Inferno, I, 32
From the twilight of dawn to the twilight of evening, a leopard, in the final years of the twelfth century, looked at wooden planks, some iron bars, men and women who came and went, a wall, and, perhaps, a stone gutter full of dried leaves. He did not know--he could not know--that he longed for love and cruelty and the warm pleasure of tearing something apart and the wind carrying the scent of deer, but something in him was drowning and rebelling, and God spoke to him in a dream: You will live and die in this prison, in order that a man I know will look upon you a certain number of times and not forget you and will put your image and your symbol into a poem, a poem that has its precise place in the drama of the universe. You will suffer captivity, but you will have given a word to the poem. God, in the dream, illuminated the simplicity of the animal, and he understood the reasons and accepted this destiny, but when he awoke, all that remained in him was a dim resignation, a valiant ignorance, because the world is too complicated a machine for the simplicity of a beast.

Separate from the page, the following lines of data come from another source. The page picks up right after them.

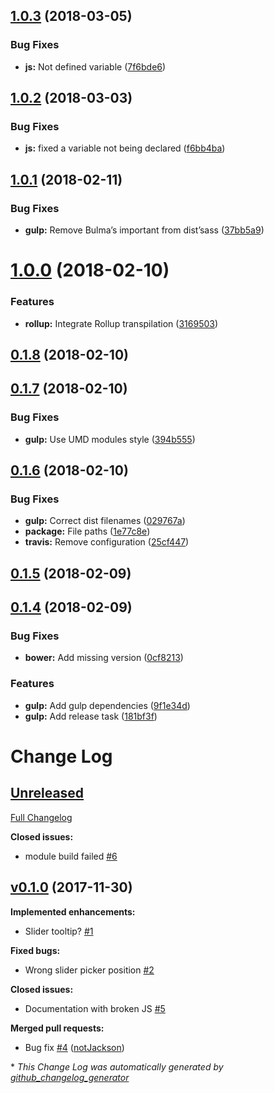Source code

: <a name="1.0.3"></a>
## [1.0.3](https://github.com/Wikiki/bulma-slider/compare/1.0.1...1.0.3) (2018-03-05)


### Bug Fixes

* **js:** Not defined variable ([7f6bde6](https://github.com/Wikiki/bulma-slider/commit/7f6bde6))



<a name="1.0.2"></a>
## [1.0.2](https://github.com/Wikiki/bulma-slider/compare/1.0.1...1.0.2) (2018-03-03)

### Bug Fixes

* **js:** fixed a variable not being declared ([f6bb4ba](https://github.com/enesaktay/bulma-slider/commit/f6bb4ba6cb4616a5b127ed03935e748b1d44df03))

<a name="1.0.1"></a>
## [1.0.1](https://github.com/Wikiki/bulma-slider/compare/1.0.0...1.0.1) (2018-02-11)


### Bug Fixes

* **gulp:** Remove Bulma’s important from dist’sass ([37bb5a9](https://github.com/Wikiki/bulma-slider/commit/37bb5a9))



<a name="1.0.0"></a>
# [1.0.0](https://github.com/Wikiki/bulma-slider/compare/0.1.8...1.0.0) (2018-02-10)


### Features

* **rollup:** Integrate Rollup transpilation ([3169503](https://github.com/Wikiki/bulma-slider/commit/3169503))



<a name="0.1.8"></a>
## [0.1.8](https://github.com/Wikiki/bulma-slider/compare/0.1.7...0.1.8) (2018-02-10)



<a name="0.1.7"></a>
## [0.1.7](https://github.com/Wikiki/bulma-slider/compare/0.1.6...0.1.7) (2018-02-10)


### Bug Fixes

* **gulp:** Use UMD modules style ([394b555](https://github.com/Wikiki/bulma-slider/commit/394b555))



<a name="0.1.6"></a>
## [0.1.6](https://github.com/Wikiki/bulma-slider/compare/0.1.5...0.1.6) (2018-02-10)


### Bug Fixes

* **gulp:** Correct dist filenames ([029767a](https://github.com/Wikiki/bulma-slider/commit/029767a))
* **package:** File paths ([1e77c8e](https://github.com/Wikiki/bulma-slider/commit/1e77c8e))
* **travis:** Remove configuration ([25cf447](https://github.com/Wikiki/bulma-slider/commit/25cf447))



<a name="0.1.5"></a>
## [0.1.5](https://github.com/Wikiki/bulma-slider/compare/0.1.4...0.1.5) (2018-02-09)



<a name="0.1.4"></a>
## [0.1.4](https://github.com/Wikiki/bulma-slider/compare/v0.1.0...v0.1.4) (2018-02-09)


### Bug Fixes

* **bower:** Add missing version ([0cf8213](https://github.com/Wikiki/bulma-slider/commit/0cf8213))


### Features

* **gulp:** Add gulp dependencies ([9f1e34d](https://github.com/Wikiki/bulma-slider/commit/9f1e34d))
* **gulp:** Add release task ([181bf3f](https://github.com/Wikiki/bulma-slider/commit/181bf3f))



# Change Log

## [Unreleased](https://github.com/wikiki/bulma-slider/tree/HEAD)

[Full Changelog](https://github.com/wikiki/bulma-slider/compare/v0.1.0...HEAD)

**Closed issues:**

- module build failed [\#6](https://github.com/Wikiki/bulma-slider/issues/6)

## [v0.1.0](https://github.com/wikiki/bulma-slider/tree/v0.1.0) (2017-11-30)
**Implemented enhancements:**

- Slider tooltip? [\#1](https://github.com/Wikiki/bulma-slider/issues/1)

**Fixed bugs:**

- Wrong slider picker position [\#2](https://github.com/Wikiki/bulma-slider/issues/2)

**Closed issues:**

- Documentation with broken JS [\#5](https://github.com/Wikiki/bulma-slider/issues/5)

**Merged pull requests:**

- Bug fix [\#4](https://github.com/Wikiki/bulma-slider/pull/4) ([notJackson](https://github.com/notJackson))



\* *This Change Log was automatically generated by [github_changelog_generator](https://github.com/skywinder/Github-Changelog-Generator)*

Years later, Dante would die in Ravenna, as unjustified and alone as any man. In a dream, God revealed to him the secret purpose of his life and his work; Dante, astonished, discovered at last who he was and what he was and blessed his sufferings. Tradition says that when he woke up, he felt that he had received and lost something infinite, something that he could not recover or even get an inkling of, because the world is too complicated a machine for the simplicity of men.